**WHAT IS REQUIRED:** You are asked to filter the data below and copy every line holding "none".
%%
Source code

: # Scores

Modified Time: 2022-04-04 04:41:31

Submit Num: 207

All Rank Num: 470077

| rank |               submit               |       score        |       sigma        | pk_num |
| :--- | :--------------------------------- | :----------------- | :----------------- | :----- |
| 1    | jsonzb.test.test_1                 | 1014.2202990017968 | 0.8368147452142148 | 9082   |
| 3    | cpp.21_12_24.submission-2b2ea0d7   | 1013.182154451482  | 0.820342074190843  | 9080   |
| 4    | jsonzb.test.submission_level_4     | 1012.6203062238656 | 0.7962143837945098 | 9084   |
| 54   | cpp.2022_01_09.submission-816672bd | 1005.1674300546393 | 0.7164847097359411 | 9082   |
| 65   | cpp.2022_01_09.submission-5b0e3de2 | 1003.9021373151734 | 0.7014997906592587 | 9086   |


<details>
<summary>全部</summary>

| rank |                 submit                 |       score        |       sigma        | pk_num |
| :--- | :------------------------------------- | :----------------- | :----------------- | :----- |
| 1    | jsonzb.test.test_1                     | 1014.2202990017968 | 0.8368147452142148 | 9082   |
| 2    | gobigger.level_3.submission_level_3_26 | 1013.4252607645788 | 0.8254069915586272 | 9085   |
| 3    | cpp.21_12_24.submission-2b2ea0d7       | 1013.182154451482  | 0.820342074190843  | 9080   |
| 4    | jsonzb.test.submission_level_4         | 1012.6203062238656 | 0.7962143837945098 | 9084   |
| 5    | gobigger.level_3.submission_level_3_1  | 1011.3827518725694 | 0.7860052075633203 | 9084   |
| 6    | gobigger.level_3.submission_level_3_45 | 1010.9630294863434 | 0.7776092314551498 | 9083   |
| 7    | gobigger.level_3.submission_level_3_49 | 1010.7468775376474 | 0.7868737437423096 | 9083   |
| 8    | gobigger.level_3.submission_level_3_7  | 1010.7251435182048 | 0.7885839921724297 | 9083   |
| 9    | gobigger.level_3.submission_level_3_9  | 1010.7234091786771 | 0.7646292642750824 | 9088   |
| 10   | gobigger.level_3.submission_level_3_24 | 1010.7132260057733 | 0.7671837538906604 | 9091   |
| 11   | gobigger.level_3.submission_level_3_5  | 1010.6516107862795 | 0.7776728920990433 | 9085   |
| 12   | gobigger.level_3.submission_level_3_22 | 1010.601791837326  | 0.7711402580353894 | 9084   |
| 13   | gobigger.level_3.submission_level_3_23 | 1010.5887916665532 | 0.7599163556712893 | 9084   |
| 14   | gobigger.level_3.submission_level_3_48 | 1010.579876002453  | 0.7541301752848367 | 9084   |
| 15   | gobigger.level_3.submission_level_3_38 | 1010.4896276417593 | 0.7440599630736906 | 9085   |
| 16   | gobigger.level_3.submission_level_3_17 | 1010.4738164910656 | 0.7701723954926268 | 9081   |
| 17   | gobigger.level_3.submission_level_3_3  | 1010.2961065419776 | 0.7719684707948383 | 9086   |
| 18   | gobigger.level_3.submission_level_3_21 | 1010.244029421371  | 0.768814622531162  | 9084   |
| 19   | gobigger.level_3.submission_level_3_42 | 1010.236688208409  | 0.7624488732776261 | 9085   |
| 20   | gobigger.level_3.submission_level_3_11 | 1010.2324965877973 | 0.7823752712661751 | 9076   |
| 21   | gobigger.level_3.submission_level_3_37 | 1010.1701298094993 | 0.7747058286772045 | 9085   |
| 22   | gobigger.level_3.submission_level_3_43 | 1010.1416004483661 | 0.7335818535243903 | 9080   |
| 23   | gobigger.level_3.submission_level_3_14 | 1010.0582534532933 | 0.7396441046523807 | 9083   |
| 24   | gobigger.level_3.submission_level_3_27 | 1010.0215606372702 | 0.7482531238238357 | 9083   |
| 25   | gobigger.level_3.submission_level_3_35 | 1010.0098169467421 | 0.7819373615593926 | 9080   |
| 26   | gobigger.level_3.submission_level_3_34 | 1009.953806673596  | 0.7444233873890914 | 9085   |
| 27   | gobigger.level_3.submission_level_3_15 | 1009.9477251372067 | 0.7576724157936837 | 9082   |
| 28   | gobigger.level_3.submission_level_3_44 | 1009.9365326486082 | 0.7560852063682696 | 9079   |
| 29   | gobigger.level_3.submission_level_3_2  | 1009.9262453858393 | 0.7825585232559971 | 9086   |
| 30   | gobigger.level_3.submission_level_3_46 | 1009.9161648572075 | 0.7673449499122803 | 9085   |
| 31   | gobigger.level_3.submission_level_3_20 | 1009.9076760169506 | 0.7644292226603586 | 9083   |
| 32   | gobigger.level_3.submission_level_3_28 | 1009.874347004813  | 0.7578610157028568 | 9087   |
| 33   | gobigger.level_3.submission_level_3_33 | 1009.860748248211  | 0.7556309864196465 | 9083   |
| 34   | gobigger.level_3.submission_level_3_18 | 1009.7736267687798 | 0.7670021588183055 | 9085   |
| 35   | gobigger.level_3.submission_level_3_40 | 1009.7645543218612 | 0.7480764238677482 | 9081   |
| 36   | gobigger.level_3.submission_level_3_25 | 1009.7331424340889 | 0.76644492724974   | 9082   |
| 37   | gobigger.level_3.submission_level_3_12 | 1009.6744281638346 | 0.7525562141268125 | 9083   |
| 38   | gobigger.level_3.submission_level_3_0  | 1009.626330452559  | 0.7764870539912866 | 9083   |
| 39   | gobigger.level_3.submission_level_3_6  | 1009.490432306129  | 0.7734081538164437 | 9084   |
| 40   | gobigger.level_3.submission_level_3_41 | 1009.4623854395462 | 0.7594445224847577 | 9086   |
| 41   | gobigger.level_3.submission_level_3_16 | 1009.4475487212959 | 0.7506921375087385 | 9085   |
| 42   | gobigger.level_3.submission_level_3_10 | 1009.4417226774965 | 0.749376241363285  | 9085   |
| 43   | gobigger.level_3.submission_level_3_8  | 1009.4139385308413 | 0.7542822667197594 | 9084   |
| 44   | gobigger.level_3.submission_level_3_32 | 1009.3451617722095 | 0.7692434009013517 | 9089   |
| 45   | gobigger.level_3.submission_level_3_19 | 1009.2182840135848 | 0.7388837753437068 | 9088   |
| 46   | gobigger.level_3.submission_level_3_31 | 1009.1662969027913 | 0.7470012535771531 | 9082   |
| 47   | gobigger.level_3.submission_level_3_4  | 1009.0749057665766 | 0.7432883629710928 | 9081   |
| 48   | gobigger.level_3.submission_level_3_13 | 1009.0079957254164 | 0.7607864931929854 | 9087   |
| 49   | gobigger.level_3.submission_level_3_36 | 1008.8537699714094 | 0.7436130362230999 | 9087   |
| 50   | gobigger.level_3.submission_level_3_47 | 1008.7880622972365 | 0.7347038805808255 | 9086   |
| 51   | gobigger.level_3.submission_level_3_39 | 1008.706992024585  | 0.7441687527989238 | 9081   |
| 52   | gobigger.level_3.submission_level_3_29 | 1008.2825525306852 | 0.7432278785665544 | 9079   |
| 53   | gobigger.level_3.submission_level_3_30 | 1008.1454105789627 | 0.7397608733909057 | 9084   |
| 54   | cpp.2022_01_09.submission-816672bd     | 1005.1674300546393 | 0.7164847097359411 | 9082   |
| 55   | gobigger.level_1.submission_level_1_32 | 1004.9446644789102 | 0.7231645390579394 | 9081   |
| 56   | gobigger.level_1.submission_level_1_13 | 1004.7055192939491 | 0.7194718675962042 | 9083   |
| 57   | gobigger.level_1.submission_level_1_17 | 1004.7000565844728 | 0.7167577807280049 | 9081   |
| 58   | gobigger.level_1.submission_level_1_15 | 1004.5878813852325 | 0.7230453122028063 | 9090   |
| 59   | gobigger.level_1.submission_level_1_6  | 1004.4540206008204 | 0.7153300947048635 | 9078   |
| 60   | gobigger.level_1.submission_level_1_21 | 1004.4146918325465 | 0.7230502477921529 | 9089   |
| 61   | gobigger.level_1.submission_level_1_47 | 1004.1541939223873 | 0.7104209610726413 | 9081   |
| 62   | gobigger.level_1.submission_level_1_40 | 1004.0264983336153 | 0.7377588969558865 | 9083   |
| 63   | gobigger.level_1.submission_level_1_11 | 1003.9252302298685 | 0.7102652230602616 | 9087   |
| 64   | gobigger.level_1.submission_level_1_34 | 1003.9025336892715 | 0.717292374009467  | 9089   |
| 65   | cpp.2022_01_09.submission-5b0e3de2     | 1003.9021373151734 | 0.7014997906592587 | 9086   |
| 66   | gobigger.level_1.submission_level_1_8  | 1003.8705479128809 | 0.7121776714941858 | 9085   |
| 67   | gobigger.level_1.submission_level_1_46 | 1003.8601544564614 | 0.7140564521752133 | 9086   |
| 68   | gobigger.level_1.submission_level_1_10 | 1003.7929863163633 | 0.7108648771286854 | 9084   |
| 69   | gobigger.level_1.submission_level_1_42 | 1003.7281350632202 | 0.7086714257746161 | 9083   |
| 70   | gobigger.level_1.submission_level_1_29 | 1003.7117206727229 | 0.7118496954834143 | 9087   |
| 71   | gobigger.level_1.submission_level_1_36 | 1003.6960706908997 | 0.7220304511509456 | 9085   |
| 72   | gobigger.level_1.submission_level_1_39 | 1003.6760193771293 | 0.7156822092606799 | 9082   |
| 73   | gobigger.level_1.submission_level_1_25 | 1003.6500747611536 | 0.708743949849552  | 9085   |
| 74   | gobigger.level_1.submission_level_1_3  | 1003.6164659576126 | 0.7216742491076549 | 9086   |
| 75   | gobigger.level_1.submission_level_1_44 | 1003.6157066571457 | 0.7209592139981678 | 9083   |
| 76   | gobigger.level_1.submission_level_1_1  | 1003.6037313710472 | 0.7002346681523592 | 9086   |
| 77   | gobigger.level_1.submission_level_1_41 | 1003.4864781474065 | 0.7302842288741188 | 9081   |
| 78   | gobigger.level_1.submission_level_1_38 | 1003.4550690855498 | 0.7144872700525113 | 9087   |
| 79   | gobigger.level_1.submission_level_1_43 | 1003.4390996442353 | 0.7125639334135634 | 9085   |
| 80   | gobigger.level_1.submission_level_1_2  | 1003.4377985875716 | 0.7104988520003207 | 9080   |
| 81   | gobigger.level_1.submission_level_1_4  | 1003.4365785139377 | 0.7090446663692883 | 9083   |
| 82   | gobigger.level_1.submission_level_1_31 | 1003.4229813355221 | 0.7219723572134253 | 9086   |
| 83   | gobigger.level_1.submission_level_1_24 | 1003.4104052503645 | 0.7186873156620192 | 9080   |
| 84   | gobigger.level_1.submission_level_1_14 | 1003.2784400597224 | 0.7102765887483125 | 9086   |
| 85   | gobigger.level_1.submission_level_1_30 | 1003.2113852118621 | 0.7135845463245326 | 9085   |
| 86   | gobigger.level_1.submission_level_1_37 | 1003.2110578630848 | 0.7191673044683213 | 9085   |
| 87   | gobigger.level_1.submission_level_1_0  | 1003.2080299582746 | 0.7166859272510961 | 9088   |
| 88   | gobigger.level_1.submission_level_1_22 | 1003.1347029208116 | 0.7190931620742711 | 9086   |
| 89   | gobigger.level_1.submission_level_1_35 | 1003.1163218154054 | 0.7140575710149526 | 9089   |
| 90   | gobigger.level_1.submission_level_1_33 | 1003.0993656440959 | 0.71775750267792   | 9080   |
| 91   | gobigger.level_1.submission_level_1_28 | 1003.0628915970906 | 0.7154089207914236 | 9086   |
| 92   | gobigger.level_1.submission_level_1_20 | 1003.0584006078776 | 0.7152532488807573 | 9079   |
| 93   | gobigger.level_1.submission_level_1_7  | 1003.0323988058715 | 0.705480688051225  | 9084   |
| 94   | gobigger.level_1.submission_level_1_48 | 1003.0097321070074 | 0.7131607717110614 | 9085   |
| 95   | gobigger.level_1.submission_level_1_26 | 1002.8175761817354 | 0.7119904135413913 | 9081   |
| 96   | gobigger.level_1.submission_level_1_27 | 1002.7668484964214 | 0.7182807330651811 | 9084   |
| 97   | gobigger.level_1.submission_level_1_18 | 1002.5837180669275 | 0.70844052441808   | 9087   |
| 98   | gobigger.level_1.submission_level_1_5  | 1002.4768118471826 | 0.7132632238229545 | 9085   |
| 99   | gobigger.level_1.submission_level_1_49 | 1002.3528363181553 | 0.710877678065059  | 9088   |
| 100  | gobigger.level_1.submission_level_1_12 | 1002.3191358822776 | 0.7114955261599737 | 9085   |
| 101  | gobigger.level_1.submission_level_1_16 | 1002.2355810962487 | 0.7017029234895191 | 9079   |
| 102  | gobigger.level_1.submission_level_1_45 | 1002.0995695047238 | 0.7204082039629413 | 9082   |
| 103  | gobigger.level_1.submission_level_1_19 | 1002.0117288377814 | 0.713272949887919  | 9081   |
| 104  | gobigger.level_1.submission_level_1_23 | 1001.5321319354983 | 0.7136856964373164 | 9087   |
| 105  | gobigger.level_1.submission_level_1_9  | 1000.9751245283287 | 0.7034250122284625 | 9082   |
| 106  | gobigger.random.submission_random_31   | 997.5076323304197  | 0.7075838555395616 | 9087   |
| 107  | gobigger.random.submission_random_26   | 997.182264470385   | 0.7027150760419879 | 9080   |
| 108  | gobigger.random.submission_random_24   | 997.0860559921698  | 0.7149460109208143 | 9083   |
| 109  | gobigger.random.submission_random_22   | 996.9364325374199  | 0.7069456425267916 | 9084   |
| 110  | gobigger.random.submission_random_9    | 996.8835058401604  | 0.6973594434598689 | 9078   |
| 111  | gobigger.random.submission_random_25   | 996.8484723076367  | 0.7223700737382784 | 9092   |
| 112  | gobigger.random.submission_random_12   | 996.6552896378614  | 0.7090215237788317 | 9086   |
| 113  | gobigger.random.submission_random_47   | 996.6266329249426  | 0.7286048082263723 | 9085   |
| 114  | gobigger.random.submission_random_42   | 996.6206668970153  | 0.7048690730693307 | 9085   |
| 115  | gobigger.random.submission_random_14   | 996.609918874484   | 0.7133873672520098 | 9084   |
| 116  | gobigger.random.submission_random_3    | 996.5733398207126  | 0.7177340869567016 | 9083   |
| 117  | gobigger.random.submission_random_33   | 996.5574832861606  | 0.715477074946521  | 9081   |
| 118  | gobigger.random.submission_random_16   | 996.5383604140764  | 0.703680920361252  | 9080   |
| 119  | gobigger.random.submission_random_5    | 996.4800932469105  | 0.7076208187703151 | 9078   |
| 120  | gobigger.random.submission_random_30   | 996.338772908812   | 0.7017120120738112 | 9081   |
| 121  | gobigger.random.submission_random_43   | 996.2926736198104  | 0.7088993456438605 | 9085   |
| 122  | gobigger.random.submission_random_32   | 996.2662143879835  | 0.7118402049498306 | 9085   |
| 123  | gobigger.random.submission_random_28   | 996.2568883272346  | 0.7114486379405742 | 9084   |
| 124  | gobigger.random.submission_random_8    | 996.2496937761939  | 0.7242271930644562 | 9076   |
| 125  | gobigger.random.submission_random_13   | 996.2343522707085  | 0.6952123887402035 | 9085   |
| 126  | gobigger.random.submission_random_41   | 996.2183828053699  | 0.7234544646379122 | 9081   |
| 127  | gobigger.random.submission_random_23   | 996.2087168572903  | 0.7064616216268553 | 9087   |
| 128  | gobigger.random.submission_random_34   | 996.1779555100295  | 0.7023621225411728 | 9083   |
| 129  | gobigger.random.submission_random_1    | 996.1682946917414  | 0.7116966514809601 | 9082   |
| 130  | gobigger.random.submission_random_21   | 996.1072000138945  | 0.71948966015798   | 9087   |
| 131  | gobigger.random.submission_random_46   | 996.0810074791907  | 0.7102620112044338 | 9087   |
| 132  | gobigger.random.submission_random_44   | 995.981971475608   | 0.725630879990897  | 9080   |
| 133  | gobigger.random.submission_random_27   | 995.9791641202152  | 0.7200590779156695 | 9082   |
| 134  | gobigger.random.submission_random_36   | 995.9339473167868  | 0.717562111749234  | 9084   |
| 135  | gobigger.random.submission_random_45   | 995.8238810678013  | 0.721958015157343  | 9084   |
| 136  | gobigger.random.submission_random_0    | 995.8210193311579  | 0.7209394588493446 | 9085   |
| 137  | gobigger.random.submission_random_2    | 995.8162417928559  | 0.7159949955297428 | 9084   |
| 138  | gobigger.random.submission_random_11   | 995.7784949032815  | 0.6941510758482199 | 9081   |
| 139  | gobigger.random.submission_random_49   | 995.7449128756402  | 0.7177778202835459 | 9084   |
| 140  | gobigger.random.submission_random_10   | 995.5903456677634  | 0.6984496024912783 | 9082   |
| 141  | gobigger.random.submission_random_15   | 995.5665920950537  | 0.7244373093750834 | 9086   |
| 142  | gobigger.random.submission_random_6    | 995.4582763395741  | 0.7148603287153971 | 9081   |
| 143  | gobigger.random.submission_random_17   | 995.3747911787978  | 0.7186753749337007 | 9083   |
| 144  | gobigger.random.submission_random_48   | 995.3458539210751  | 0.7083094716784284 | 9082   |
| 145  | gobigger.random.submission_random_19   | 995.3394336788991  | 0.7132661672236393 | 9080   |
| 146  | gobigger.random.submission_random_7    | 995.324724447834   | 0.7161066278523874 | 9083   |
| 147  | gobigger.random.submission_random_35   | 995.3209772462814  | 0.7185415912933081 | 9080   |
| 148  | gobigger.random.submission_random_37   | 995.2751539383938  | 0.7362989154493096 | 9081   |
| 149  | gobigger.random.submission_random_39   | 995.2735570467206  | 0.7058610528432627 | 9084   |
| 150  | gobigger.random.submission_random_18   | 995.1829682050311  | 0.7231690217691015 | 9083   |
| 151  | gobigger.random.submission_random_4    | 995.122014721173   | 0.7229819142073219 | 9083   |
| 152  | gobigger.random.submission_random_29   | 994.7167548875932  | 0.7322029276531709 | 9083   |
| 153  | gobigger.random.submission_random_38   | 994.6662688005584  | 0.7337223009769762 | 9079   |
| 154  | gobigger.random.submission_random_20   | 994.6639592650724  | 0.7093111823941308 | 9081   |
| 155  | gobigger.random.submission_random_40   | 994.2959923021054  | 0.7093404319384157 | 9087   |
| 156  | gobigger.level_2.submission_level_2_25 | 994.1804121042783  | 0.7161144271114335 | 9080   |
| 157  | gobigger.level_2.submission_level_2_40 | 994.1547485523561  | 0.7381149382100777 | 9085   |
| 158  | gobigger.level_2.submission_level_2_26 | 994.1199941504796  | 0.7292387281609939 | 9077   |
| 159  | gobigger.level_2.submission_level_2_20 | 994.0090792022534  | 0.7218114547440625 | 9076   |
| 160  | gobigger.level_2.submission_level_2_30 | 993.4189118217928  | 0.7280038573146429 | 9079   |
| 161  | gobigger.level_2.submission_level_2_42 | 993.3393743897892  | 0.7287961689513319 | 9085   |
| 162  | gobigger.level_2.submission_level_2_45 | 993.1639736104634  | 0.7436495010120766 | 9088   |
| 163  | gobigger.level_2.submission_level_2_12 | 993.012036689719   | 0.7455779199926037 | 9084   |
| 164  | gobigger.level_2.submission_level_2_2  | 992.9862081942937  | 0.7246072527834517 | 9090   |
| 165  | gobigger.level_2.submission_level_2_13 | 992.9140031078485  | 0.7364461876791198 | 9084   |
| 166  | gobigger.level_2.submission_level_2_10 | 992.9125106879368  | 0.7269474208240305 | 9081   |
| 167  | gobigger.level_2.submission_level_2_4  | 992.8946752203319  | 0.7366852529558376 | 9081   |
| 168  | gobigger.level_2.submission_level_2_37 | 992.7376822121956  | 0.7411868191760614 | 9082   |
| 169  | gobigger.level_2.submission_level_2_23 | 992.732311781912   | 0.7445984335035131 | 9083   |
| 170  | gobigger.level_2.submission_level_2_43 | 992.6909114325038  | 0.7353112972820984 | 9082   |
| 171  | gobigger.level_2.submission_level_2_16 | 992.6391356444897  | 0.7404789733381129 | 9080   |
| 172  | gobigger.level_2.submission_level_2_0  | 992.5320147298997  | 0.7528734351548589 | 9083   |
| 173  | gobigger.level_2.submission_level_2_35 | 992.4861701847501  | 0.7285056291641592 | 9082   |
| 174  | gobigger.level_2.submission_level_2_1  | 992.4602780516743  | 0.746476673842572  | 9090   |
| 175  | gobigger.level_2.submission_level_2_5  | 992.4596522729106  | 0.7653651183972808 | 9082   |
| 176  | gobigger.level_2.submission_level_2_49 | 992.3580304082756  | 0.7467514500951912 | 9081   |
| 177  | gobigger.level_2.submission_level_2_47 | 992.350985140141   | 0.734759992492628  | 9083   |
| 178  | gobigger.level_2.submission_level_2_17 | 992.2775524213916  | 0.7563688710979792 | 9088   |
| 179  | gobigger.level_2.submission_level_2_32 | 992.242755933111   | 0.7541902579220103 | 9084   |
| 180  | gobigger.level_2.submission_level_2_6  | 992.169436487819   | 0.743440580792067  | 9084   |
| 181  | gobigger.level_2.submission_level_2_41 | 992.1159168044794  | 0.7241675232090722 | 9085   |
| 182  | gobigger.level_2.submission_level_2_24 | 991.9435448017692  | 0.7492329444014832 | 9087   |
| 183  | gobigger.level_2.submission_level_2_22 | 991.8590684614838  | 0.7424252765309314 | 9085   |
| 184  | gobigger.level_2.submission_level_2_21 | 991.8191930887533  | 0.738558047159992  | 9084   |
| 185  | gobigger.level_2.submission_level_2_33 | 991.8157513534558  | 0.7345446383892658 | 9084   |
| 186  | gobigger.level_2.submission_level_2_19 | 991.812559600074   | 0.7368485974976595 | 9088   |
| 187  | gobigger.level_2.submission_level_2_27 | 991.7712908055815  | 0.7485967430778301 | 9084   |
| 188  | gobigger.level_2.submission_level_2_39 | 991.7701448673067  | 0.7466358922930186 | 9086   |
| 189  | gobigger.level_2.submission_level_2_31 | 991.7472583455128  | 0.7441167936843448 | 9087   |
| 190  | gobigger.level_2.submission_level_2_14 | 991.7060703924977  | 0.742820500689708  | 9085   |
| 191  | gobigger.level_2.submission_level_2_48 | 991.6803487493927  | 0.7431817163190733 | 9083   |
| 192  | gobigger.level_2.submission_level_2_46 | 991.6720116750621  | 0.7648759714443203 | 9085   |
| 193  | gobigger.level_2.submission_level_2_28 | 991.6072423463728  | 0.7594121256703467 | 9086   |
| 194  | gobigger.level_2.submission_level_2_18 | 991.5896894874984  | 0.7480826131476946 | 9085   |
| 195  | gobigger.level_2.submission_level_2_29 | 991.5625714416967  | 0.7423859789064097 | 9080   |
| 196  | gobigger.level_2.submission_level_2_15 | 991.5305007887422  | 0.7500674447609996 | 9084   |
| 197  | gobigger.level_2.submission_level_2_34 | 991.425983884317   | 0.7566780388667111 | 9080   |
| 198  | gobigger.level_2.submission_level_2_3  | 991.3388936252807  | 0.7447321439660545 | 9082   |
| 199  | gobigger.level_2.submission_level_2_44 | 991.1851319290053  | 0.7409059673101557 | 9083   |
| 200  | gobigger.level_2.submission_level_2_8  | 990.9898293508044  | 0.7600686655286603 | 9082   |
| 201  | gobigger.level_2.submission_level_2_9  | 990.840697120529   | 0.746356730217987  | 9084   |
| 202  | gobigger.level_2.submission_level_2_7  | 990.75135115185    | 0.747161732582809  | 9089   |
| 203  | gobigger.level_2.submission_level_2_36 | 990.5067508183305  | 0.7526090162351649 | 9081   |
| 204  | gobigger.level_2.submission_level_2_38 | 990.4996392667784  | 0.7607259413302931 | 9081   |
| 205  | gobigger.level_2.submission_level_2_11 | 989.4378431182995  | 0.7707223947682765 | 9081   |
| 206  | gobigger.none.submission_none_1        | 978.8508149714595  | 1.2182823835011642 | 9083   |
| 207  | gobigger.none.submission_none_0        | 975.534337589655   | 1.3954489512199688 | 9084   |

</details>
%%
**RESPONSE BELOW:**
| 206  | gobigger.none.submission_none_1        | 978.8508149714595  | 1.2182823835011642 | 9083   |
| 207  | gobigger.none.submission_none_0        | 975.534337589655   | 1.3954489512199688 | 9084   |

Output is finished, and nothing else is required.